[Start of section]
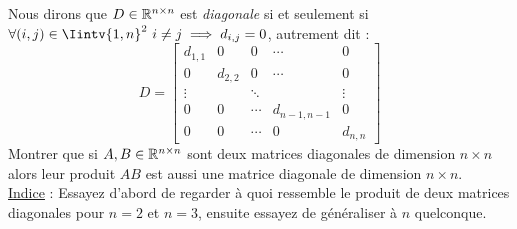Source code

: \begin{exercice}
\label{exoProduitMatricesDiag}

\noindent Nous dirons que $D \in \mathbb{R}^{n \times n}$ est \textit{diagonale} si et seulement si $\forall (i,j) \in \Iintv{1,n}^2 \ i \neq j \implies d_{i,j} = 0$, autrement dit :
$$
D = \begin{bmatrix}
d_{1,1} & 0 & 0 & \cdots & 0\\
0 & d_{2,2} & 0 & \cdots & 0 \\
\vdots & &\ddots & & \vdots \\
0 & 0 & \cdots & d_{n-1, n-1} & 0\\
0 & 0 &\cdots& 0 & d_{n,n}
\end{bmatrix}
$$ 
\noindent Montrer que si $A,B \in \mathbb{R}^{n \times n}$ sont deux matrices diagonales de dimension $n\times n$ alors leur produit $AB$ est aussi une matrice diagonale de dimension $n\times n$. \\

\noindent \underline{Indice} : Essayez d'abord de regarder à quoi ressemble le produit de deux matrices diagonales pour $n=2$ et $n=3$, ensuite essayez de généraliser à $n$ quelconque. \\
\end{exercice}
[End of section]
*WHAT TO DO*.
Quote the data above in full, leaving out the pictures it holds.

*EXERCISE OUTPUT*.
Source code

: \begin{exercice}
\label{exoProduitMatricesDiag}

\noindent Nous dirons que $D \in \mathbb{R}^{n \times n}$ est \textit{diagonale} si et seulement si $\forall (i,j) \in \Iintv{1,n}^2 \ i \neq j \implies d_{i,j} = 0$, autrement dit :
$$
D = \begin{bmatrix}
d_{1,1} & 0 & 0 & \cdots & 0\\
0 & d_{2,2} & 0 & \cdots & 0 \\
\vdots & &\ddots & & \vdots \\
0 & 0 & \cdots & d_{n-1, n-1} & 0\\
0 & 0 &\cdots& 0 & d_{n,n}
\end{bmatrix}
$$ 
\noindent Montrer que si $A,B \in \mathbb{R}^{n \times n}$ sont deux matrices diagonales de dimension $n\times n$ alors leur produit $AB$ est aussi une matrice diagonale de dimension $n\times n$. \\

\noindent \underline{Indice} : Essayez d'abord de regarder à quoi ressemble le produit de deux matrices diagonales pour $n=2$ et $n=3$, ensuite essayez de généraliser à $n$ quelconque. \\
\end{exercice}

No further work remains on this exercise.